By Desta Gebrehiwot
Beset by the ever expanding informal channels of remittance, Ethiopia may continue to grapple with shortage of hard currency unless swift and collective measures are put in place, ‘Scaling up Formal Remittance to Ethiopia’ report discloses.
A billion dollar transaction takes place via informal channels with 78 percent of the total remittance passing through informal networks in Ethiopia.
Some experts believe that the transfer of money through unregulated channels will also likely result in illicit financial flow and dealings. The seizure of 541,659 USD around Harar is a recent indication of informal corridors of hard currency.
Informal channels happen to be lophooles for global terrorism and corruption. It will open doors for illegal activities, people may use it to collect huge sums of money for their own dangerous causes, says Ethiopian Financial Security Director General Gemecu Weyema
There are some corridors where large amount of money exchange takes place including the black market in broad daylight in Addis Ababa’s streets.
Informal flows not only cause loss of foreign exchange for the government, but also prevents it from tracking money laundering and terrorist financing and reduces the opportunities to encourage investment, says Leon Isaacs, Developing Market Associates (DMA) Global Chief Executive Officer who wrote the report.
While the Government has made great strides in recent years to increase the usage of formal remittances, informal networks remain prominent ways for Ethiopians abroad to send money back home, reveals the report.
Sending money to the sub-saharan Africa is the expensive. Ethiopia’s money trasfer cost is lower than other sub-saharan countries but it is still too high as compared to the international rate. The average cost is around 10 percent which is so high. If it is able to lower down to less than up to two or three percent, customers will prefer to use formal ways.
Remittance is usually considered as low-hanging fruit for country’s source of forex earning. It accounts 5 per cent of Ethiopia’s GDP and a quarter of the country’s foreign exchange earnings. Ethiopians remitted close to 4 billion USD in the last fiscal year alone. The value of remittance exceeded the country’s export earnings in the first ten months of 2016.
On the other hand, billions of USD make its way to the country through informal ways potentially putting the country’s foreign currency earning at risk.

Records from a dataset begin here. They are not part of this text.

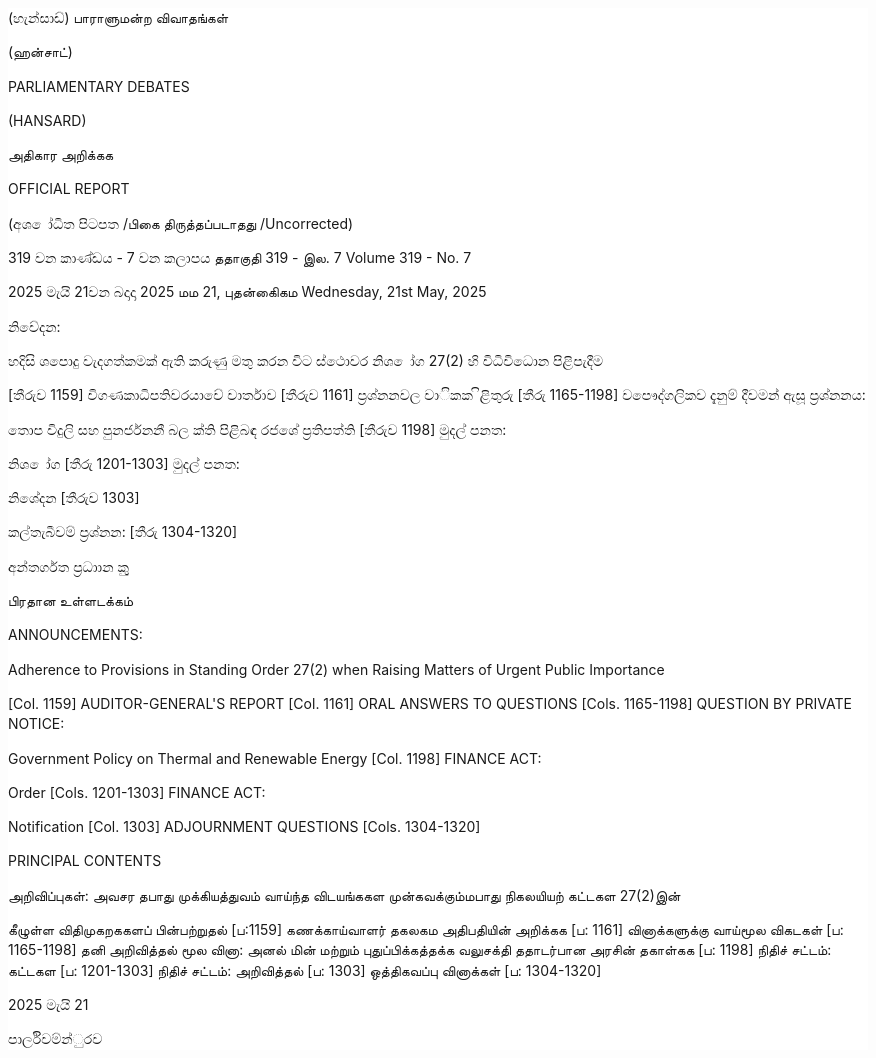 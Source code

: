 (හැන්සාඩ්) பாராளுமன்ற விவாதங்கள்

(ஹன்சாட்)

PARLIAMENTARY DEBATES

(HANSARD)

அதிகார அறிக்கக

OFFICIAL REPORT

(අශ ෝධිත පිටපත /பிகை திருத்தப்படாதது /Uncorrected)

319 වන කාණ්ඩය - 7 වන කලාපය ததாகுதி 319 - இல. 7 Volume 319 - No. 7

2025 මැයි 21වන බදාදා 2025 மம 21, புதன்கிைகம Wednesday, 21st May, 2025

නිවේදන:

හදිසි ශපොදු වැදගත්කමක් ඇති කරුණු මතු කරන විට ස්ථොවර නිශ ෝග 27(2) හි විධිවිධොන පිළිපැදීම

[තීරුව 1159] විගණකාධිපතිවරයාවේ වාර්තාව [තීරුව 1161] ප්‍රශ්නනවල වාිකක ිළිතුරු [තීරු 1165-1198] වපෞද්ගලිකව දැනුම් දීවමන් ඇසූ ප්‍රශ්නනය:

තොප විදුලි සහ පුනර්ජනනී බල ක්ති පිළිබඳ රජශේ ප්‍රතිපත්ති [තීරුව 1198] මුදල් පනත:

නිශ ෝග [තීරු 1201-1303] මුදල් පනත:

නිශේදන [තීරුව 1303]

කල්තැබීවම් ප්‍රශ්නන: [තීරු 1304-1320]

අන්තර්ගත ප්‍රධාාන කුු

பிரதான உள்ளடக்கம்

ANNOUNCEMENTS:

Adherence to Provisions in Standing Order 27(2) when Raising Matters of Urgent Public Importance

[Col. 1159] AUDITOR-GENERAL'S REPORT [Col. 1161] ORAL ANSWERS TO QUESTIONS [Cols. 1165-1198] QUESTION BY PRIVATE NOTICE:

Government Policy on Thermal and Renewable Energy [Col. 1198] FINANCE ACT:

Order [Cols. 1201-1303] FINANCE ACT:

Notification [Col. 1303] ADJOURNMENT QUESTIONS [Cols. 1304-1320]

PRINCIPAL CONTENTS

அறிவிப்புகள்: அவசர தபாது முக்கியத்துவம் வாய்ந்த விடயங்ககள முன்கவக்கும்மபாது நிகலயியற் கட்டகள 27(2)இன்

கீழுள்ள விதிமுகறககளப் பின்பற்றுதல் [ப:1159] கணக்காய்வாளர் தகலகம அதிபதியின் அறிக்கக [ப: 1161] வினாக்களுக்கு வாய்மூல விகடகள் [ப: 1165-1198] தனி அறிவித்தல் மூல வினா: அனல் மின் மற்றும் புதுப்பிக்கத்தக்க வலுசக்தி ததாடர்பான அரசின் தகாள்கக [ப: 1198] நிதிச் சட்டம்: கட்டகள [ப: 1201-1303] நிதிச் சட்டம்: அறிவித்தல் [ப: 1303] ஒத்திகவப்பு வினாக்கள் [ப: 1304-1320]

2025 මැයි 21

පාර්ලිවම්න්ුරව
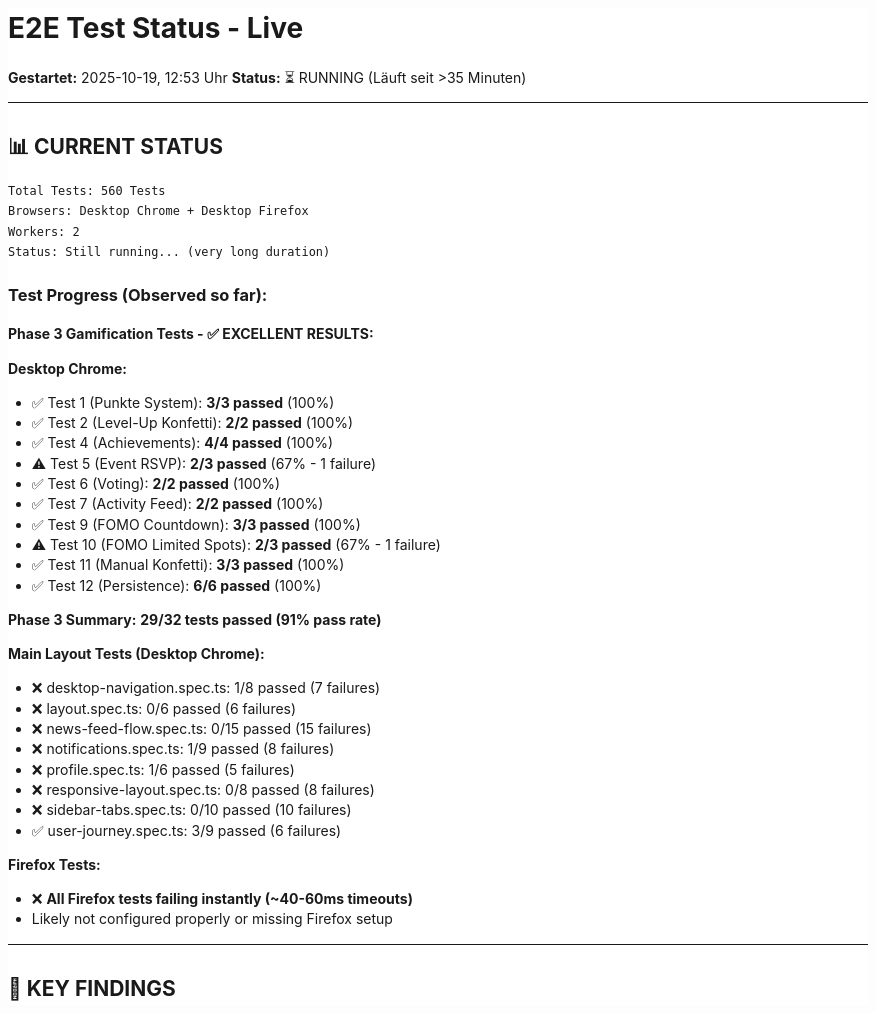 # E2E Test Status - Live

**Gestartet:** 2025-10-19, 12:53 Uhr
**Status:** ⏳ RUNNING (Läuft seit >35 Minuten)

---

## 📊 CURRENT STATUS

```
Total Tests: 560 Tests
Browsers: Desktop Chrome + Desktop Firefox
Workers: 2
Status: Still running... (very long duration)
```

### Test Progress (Observed so far):

**Phase 3 Gamification Tests - ✅ EXCELLENT RESULTS:**

**Desktop Chrome:**
- ✅ Test 1 (Punkte System): **3/3 passed** (100%)
- ✅ Test 2 (Level-Up Konfetti): **2/2 passed** (100%)
- ✅ Test 4 (Achievements): **4/4 passed** (100%)
- ⚠️  Test 5 (Event RSVP): **2/3 passed** (67% - 1 failure)
- ✅ Test 6 (Voting): **2/2 passed** (100%)
- ✅ Test 7 (Activity Feed): **2/2 passed** (100%)
- ✅ Test 9 (FOMO Countdown): **3/3 passed** (100%)
- ⚠️  Test 10 (FOMO Limited Spots): **2/3 passed** (67% - 1 failure)
- ✅ Test 11 (Manual Konfetti): **3/3 passed** (100%)
- ✅ Test 12 (Persistence): **6/6 passed** (100%)

**Phase 3 Summary:** **29/32 tests passed (91% pass rate)**

**Main Layout Tests (Desktop Chrome):**
- ❌ desktop-navigation.spec.ts: 1/8 passed (7 failures)
- ❌ layout.spec.ts: 0/6 passed (6 failures)
- ❌ news-feed-flow.spec.ts: 0/15 passed (15 failures)
- ❌ notifications.spec.ts: 1/9 passed (8 failures)
- ❌ profile.spec.ts: 1/6 passed (5 failures)
- ❌ responsive-layout.spec.ts: 0/8 passed (8 failures)
- ❌ sidebar-tabs.spec.ts: 0/10 passed (10 failures)
- ✅ user-journey.spec.ts: 3/9 passed (6 failures)

**Firefox Tests:**
- ❌ **All Firefox tests failing instantly (~40-60ms timeouts)**
- Likely not configured properly or missing Firefox setup

---

## 🎯 KEY FINDINGS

Lack of access to services in the sender and receiver markets and high direct and indirect costs associated with formal channels force people to send remittance informally in addition to the regulatory barriers for undocumented migrants to use formal ways, adds Leon.
Some countries do not allow undocumented people to send money formally even if they wish to. In fact, there are also documented migrants, who are able to use formal channels but who, for a variety of reasons choose not to do so. In case of Ethiopia , they are either in Gulf States or South Africa which do not allow illegal migrants to send many legally. In this regard, Ethiopia, under many conditions can ,negotiate agreements with other countries to find the means for its illegal migrants to send money back home via formal channels, he also notes.
Ensuring the implementation of the National Financial Inclusion Strategy and prioritizing remittances as a specific tool for aiding financial inclusion and introducing awards and recognition schemes for top performing remittance companies are among the recommendations Leon makes.
Diaspora Engagement Directorate Director at the Ministry of Foreign Affairs, Demeke Atnafu for his part states, the Ministry embolden the diaspora to send money through formal channel and increase the volume of remittance.
“One of the priorities of our embassies is to strengthen link between money transferring agents with Ethiopian banks. The competition will decrease transaction costs and the diaspora can also have access to bank services easily” says Demeke. Conducting awareness raising porgram and showing the risks involved in using informal channels are also part of the tasks of the embassies. They also work to strengthen the link between money transfer agents in places where the diaspora reside, and the local banks. This would widen alternative banking services for the diaspora community, according to him.
National Bank of Ethiopia (NBE) Senior Adviser Elias Loha says access to bank is improving through time. The volume of remittance has already reached four billion USD. Diaspora’s engagement in terms of investment and remittance is seeing upward trajectories.
Some banks including Commercial Bank of Ethiopia are trying open agents oversees. In a move to discourage the use of informal channels and lower money transfer cost, local banks were made to rule out commission payments. Remittance money services providers were also made to post their fees on the website of the NBE so that the senders could choose the best available option.
NBE is making policy adjustments and formulation to encourage the use of formal channels of money transfer. “Of course the informal channel has significant share at this time. We need to improve accessibility and reliability of banking services there by increasing the number of people using informal ways to switch to formal ones. Introducing new methods of money transfer with the help of modern technology should be at the top of agenda of institutions working on the area,” he adds.